- WORK REQUIRED:
Look through the listing below, find every line with the string "among", and copy it.

- SUPPLIED RECORDS:
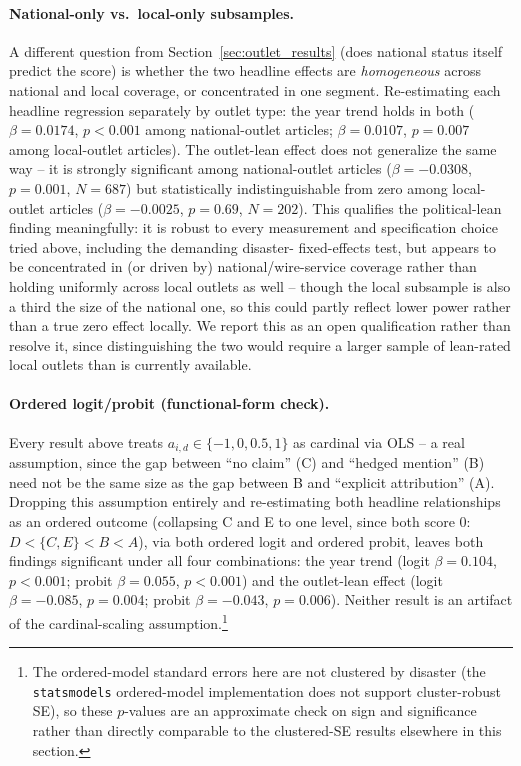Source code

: \documentclass[12pt]{article}
\begin{document}
\paragraph{National-only vs.\ local-only subsamples.} A different question
from Section~\ref{sec:outlet_results} (does national status itself predict
the score) is whether the two headline effects are \emph{homogeneous}
across national and local coverage, or concentrated in one segment.
Re-estimating each headline regression separately by outlet type: the year
trend holds in both ($\beta=0.0174$, $p<0.001$ among national-outlet
articles; $\beta=0.0107$, $p=0.007$ among local-outlet articles). The
outlet-lean effect does not generalize the same way -- it is strongly
significant among national-outlet articles ($\beta=-0.0308$, $p=0.001$,
$N=687$) but statistically indistinguishable from zero among local-outlet
articles ($\beta=-0.0025$, $p=0.69$, $N=202$). This qualifies the
political-lean finding meaningfully: it is robust to every measurement and
specification choice tried above, including the demanding disaster-
fixed-effects test, but appears to be concentrated in (or driven by)
national/wire-service coverage rather than holding uniformly across local
outlets as well -- though the local subsample is also a third the size of
the national one, so this could partly reflect lower power rather than a
true zero effect locally. We report this as an open qualification rather
than resolve it, since distinguishing the two would require a larger
sample of lean-rated local outlets than is currently available.

\begin{sloppypar}
\paragraph{Ordered logit/probit (functional-form check).} Every result
above treats $a_{i,d}\in\{-1,0,0.5,1\}$ as cardinal via OLS -- a real
assumption, since the gap between ``no claim'' (C) and ``hedged mention''
(B) need not be the same size as the gap between B and ``explicit
attribution'' (A). Dropping this assumption entirely and re-estimating
both headline relationships as an ordered outcome (collapsing C and E to
one level, since both score $0$: $D < \{C,E\} < B < A$), via both ordered
logit and ordered probit, leaves both findings significant under all four
combinations: the year trend (logit $\beta=0.104$, $p<0.001$; probit
$\beta=0.055$, $p<0.001$) and the outlet-lean effect (logit
$\beta=-0.085$, $p=0.004$; probit $\beta=-0.043$, $p=0.006$). Neither
result is an artifact of the cardinal-scaling assumption.\footnote{The
ordered-model standard errors here are not clustered by disaster (the
\texttt{statsmodels} ordered-model implementation does not support
cluster-robust SE), so these $p$-values are an approximate check on sign
and significance rather than directly comparable to the clustered-SE
results elsewhere in this section.}
\end{sloppypar}
\end{document}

- WRITTEN RESPONSE:
trend holds in both ($\beta=0.0174$, $p<0.001$ among national-outlet
articles; $\beta=0.0107$, $p=0.007$ among local-outlet articles). The
significant among national-outlet articles ($\beta=-0.0308$, $p=0.001$,
$N=687$) but statistically indistinguishable from zero among local-outlet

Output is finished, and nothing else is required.